* The problem
Your output is the line containing "D.h. die Bahnen" plus every line after it in the listing, reproduced exactly.

* Extracted records

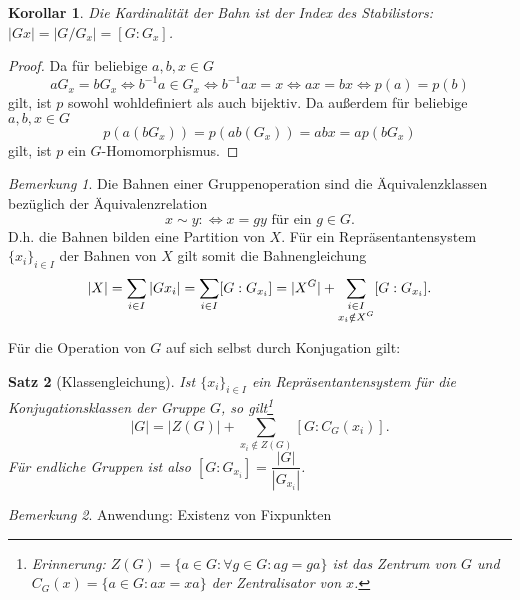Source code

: \documentclass[12pt]{scrartcl} %
\newtheorem{thm}{Satz}[section]
\newtheorem{kor}[thm]{Korollar}
\theoremstyle{definition}
\theoremstyle{remark}
\newtheorem*{nb}{Bemerkung}
\begin{document}
\begin{kor}
	Die Kardinalität der Bahn ist der Index des Stabilistors: $|Gx|=|G/G_x|=[G:G_x]$.
\end{kor}
	
\begin{proof}
	Da für beliebige \(a,b,x \in G\)
	$$aG_x=bG_x \Leftrightarrow b^{-1}a \in G_x \Leftrightarrow b^{-1}ax=x \Leftrightarrow ax=bx \Leftrightarrow p(a)=p(b)$$
	gilt, ist $p$ sowohl wohldefiniert als auch bijektiv.
	Da außerdem für beliebige \(a,b,x \in G\)
	$$p(a(bG_x))=p(ab(G_x))=abx=ap(bG_x)$$
	gilt, ist $p$ ein $G$-Homomorphismus.
\end{proof}

\begin{nb}
	Die Bahnen einer Gruppenoperation sind die Äquivalenzklassen bezüglich der Äquivalenzrelation
	\[x \sim y :\Leftrightarrow \text{\(x=gy\) für ein \(g\in G\).}\]
	D.h. die Bahnen bilden eine Partition von $X$.
	Für ein Repräsentantensystem $\{x_i\}_{i\in I}$ der Bahnen von \(X\) gilt somit die Bahnengleichung
	$$ |X| =\sum\limits_{\begin{subarray}{1}i \in I\end{subarray}}|Gx_i| =\sum\limits_{\begin{subarray}{1}i \in I\end{subarray}}[G:G_{x_i}] =|X^G|+\sum\limits_{\begin{subarray}{c}i \in I\\ x_i \notin X^G\end{subarray}}[G:G_{x_i}]. $$
\end{nb}

Für die Operation von \(G\) auf sich selbst durch Konjugation gilt:
\begin{thm} [Klassengleichung]
	Ist $\{x_{i}\}_{i \in I}$ ein Repräsentantensystem für die Konjugationsklassen der Gruppe \(G\), so gilt\footnote{Erinnerung: \(Z(G)=\{a \in G : \forall g \in G: ag=ga\}\) ist das Zentrum von \(G\) und \(C_G(x) = \{a \in G :ax = xa\}\) der Zentralisator von \(x\).}
	\[|G|= |Z(G)|+\sum_{x_{i}\notin Z(G)}[G:C_{G}(x_{i})].\]
        Für endliche Gruppen ist also $[G:G_{x_{i}}]=\dfrac{|G|}{|G_{x_{i}}|}$. %
\end{thm}

\begin{nb}
	Anwendung: Existenz von Fixpunkten
\end{nb}
\end{document}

* Response area
	D.h. die Bahnen bilden eine Partition von $X$.
	Für ein Repräsentantensystem $\{x_i\}_{i\in I}$ der Bahnen von \(X\) gilt somit die Bahnengleichung
	$$ |X| =\sum\limits_{\begin{subarray}{1}i \in I\end{subarray}}|Gx_i| =\sum\limits_{\begin{subarray}{1}i \in I\end{subarray}}[G:G_{x_i}] =|X^G|+\sum\limits_{\begin{subarray}{c}i \in I\\ x_i \notin X^G\end{subarray}}[G:G_{x_i}]. $$
\end{nb}

Für die Operation von \(G\) auf sich selbst durch Konjugation gilt:
\begin{thm} [Klassengleichung]
	Ist $\{x_{i}\}_{i \in I}$ ein Repräsentantensystem für die Konjugationsklassen der Gruppe \(G\), so gilt\footnote{Erinnerung: \(Z(G)=\{a \in G : \forall g \in G: ag=ga\}\) ist das Zentrum von \(G\) und \(C_G(x) = \{a \in G :ax = xa\}\) der Zentralisator von \(x\).}
	\[|G|= |Z(G)|+\sum_{x_{i}\notin Z(G)}[G:C_{G}(x_{i})].\]
        Für endliche Gruppen ist also $[G:G_{x_{i}}]=\dfrac{|G|}{|G_{x_{i}}|}$. %
\end{thm}

\begin{nb}
	Anwendung: Existenz von Fixpunkten
\end{nb}
\end{document}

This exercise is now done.